Going down the listing below, print exactly each line from the one with "En este apartado" up to and including the one with "Los documentos incluidos", and skip the rest.
BEGIN
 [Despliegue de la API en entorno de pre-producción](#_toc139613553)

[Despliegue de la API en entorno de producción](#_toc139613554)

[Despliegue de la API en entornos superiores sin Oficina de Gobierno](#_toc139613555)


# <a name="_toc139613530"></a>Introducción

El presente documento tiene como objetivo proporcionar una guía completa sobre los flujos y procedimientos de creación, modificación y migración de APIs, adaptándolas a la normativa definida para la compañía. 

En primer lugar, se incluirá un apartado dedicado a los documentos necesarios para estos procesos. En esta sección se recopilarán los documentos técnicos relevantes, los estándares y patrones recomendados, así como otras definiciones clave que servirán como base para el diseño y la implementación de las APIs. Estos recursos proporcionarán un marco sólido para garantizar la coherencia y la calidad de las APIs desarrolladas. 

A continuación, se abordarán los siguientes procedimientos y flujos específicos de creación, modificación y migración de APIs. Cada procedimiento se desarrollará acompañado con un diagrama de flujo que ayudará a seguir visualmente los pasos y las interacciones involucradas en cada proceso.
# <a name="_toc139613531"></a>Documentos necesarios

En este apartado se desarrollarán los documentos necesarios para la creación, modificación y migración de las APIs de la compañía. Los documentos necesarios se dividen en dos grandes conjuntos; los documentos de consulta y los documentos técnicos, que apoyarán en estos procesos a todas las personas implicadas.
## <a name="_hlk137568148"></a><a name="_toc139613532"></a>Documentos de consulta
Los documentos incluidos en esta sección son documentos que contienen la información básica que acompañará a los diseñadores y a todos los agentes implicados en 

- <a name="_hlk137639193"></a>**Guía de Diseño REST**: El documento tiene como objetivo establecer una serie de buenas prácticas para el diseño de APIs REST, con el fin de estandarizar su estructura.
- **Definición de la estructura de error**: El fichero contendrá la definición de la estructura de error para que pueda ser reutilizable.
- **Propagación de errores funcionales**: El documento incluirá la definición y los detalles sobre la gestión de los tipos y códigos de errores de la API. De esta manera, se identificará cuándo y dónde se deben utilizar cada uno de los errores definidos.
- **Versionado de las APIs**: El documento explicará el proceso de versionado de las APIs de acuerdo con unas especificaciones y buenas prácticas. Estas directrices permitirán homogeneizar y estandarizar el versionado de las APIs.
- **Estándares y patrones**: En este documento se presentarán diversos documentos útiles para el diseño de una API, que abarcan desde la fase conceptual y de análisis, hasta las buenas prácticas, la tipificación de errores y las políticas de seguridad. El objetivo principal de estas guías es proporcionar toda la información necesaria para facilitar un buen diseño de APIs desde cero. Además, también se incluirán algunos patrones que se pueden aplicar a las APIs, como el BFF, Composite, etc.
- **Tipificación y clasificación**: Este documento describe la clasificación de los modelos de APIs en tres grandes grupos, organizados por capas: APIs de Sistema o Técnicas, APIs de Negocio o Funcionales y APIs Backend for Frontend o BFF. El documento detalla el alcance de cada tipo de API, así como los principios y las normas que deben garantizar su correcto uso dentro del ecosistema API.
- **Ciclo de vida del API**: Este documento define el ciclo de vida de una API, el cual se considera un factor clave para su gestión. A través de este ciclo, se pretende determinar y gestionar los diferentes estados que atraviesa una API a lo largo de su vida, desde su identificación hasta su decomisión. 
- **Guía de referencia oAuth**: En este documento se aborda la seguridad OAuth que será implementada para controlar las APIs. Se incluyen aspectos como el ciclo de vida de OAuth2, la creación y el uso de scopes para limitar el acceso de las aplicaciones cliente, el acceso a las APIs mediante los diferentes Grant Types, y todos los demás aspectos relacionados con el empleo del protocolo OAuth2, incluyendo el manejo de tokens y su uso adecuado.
END
• Answer to the exercise
En este apartado se desarrollarán los documentos necesarios para la creación, modificación y migración de las APIs de la compañía. Los documentos necesarios se dividen en dos grandes conjuntos; los documentos de consulta y los documentos técnicos, que apoyarán en estos procesos a todas las personas implicadas.
## <a name="_hlk137568148"></a><a name="_toc139613532"></a>Documentos de consulta
Los documentos incluidos en esta sección son documentos que contienen la información básica que acompañará a los diseñadores y a todos los agentes implicados en 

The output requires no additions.